Saved data entries
■ ■ ■ ■ ■ ■ ■
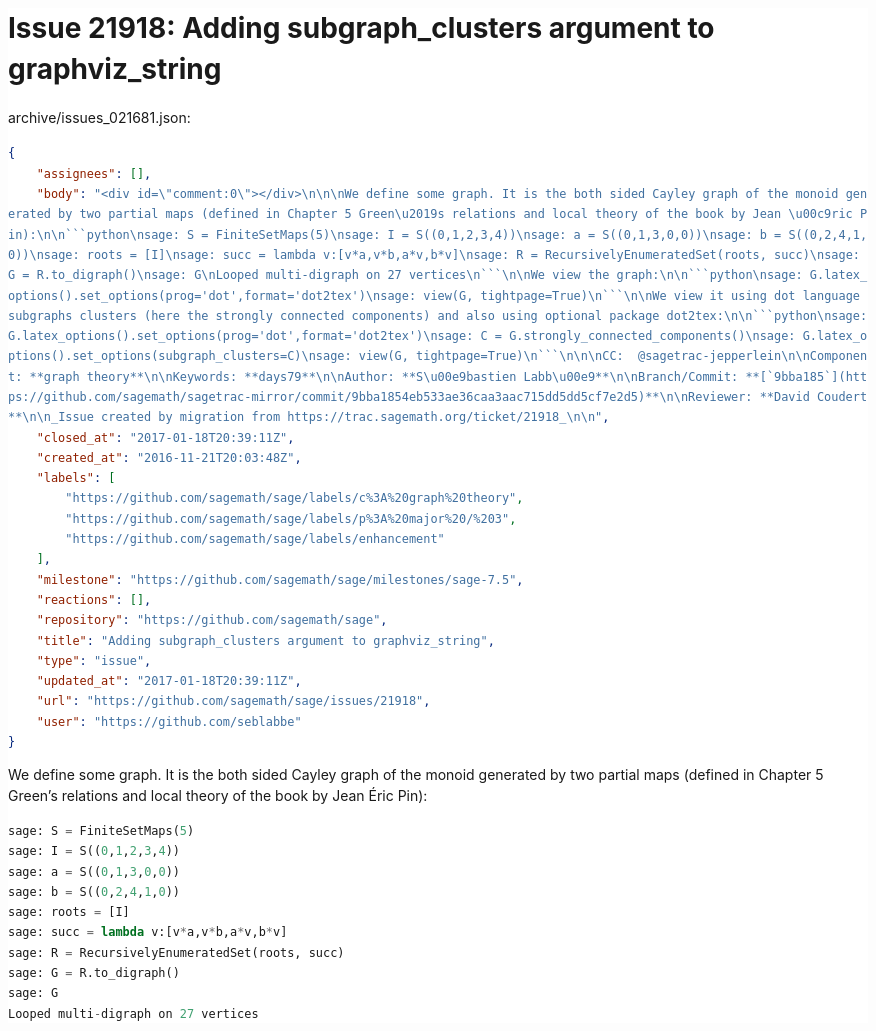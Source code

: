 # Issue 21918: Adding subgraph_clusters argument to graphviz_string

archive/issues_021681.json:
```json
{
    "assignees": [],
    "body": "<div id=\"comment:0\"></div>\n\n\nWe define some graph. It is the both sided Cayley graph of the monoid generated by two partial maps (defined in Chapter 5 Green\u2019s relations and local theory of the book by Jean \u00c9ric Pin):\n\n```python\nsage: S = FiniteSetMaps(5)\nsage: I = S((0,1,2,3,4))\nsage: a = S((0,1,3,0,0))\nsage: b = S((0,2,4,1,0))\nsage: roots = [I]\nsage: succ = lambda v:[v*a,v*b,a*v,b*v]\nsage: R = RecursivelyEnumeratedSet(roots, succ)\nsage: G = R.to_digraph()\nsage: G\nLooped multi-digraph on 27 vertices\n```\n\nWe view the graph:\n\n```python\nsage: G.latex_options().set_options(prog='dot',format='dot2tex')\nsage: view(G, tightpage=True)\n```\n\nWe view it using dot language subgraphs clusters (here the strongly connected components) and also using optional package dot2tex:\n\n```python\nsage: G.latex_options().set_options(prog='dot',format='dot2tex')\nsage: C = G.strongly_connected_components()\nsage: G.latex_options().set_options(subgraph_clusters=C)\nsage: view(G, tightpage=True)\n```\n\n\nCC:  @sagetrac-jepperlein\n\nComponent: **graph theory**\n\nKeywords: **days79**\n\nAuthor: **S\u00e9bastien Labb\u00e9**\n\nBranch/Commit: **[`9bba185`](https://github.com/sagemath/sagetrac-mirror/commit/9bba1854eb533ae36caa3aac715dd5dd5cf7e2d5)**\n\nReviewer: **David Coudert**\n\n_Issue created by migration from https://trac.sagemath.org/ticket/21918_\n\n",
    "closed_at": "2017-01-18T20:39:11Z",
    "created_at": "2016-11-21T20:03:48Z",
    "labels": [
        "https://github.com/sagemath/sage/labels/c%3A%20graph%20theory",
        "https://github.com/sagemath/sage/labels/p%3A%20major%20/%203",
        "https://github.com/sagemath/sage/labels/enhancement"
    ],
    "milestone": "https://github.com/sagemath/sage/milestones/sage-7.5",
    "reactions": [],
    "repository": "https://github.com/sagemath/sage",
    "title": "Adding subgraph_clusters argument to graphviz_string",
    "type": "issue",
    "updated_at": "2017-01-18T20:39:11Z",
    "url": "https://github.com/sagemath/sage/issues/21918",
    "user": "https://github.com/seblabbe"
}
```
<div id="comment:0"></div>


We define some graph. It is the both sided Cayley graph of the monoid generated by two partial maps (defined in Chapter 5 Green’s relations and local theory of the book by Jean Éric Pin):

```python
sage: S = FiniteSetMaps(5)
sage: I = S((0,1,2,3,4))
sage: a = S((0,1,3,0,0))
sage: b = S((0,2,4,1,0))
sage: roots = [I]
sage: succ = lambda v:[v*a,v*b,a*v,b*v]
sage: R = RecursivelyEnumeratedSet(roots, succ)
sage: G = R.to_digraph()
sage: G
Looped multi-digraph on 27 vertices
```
■ ■ ■ ■ ■ ■ ■
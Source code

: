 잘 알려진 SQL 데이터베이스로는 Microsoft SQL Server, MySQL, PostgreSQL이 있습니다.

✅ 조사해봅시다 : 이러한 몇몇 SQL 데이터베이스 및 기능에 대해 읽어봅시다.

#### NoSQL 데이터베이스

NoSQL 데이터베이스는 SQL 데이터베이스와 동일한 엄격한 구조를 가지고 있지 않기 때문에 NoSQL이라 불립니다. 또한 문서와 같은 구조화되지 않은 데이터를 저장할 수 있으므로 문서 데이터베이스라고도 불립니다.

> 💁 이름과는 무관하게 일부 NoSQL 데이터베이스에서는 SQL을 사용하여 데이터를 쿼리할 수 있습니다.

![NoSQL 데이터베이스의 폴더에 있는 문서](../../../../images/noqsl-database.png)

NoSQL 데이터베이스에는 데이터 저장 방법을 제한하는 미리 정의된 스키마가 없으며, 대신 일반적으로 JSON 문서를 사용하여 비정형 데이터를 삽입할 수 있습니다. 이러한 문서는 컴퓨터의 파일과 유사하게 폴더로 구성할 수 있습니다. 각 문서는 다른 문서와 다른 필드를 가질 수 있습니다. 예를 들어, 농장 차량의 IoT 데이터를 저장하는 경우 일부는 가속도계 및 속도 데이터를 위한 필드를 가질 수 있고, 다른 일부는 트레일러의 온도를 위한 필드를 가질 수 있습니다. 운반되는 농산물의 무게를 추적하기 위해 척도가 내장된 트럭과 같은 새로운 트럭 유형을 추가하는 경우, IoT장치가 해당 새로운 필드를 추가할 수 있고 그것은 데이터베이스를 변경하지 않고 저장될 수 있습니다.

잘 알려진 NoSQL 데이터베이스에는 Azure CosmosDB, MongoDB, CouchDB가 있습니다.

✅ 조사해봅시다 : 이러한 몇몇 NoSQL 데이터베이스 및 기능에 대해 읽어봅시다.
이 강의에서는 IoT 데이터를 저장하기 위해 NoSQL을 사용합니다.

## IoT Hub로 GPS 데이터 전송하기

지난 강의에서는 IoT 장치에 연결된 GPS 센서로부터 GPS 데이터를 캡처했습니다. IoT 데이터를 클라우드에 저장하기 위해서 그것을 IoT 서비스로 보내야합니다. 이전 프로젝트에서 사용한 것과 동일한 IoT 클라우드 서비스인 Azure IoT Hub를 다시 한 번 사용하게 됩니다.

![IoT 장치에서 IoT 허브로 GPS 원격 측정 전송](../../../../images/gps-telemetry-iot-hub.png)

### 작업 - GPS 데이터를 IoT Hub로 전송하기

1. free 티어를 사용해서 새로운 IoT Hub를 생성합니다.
■ ■ ■ ■ ■ ■ ■
Task brief:
Your answer should be a single number: the count of lines above that contain the word "labels".

Your solution:
4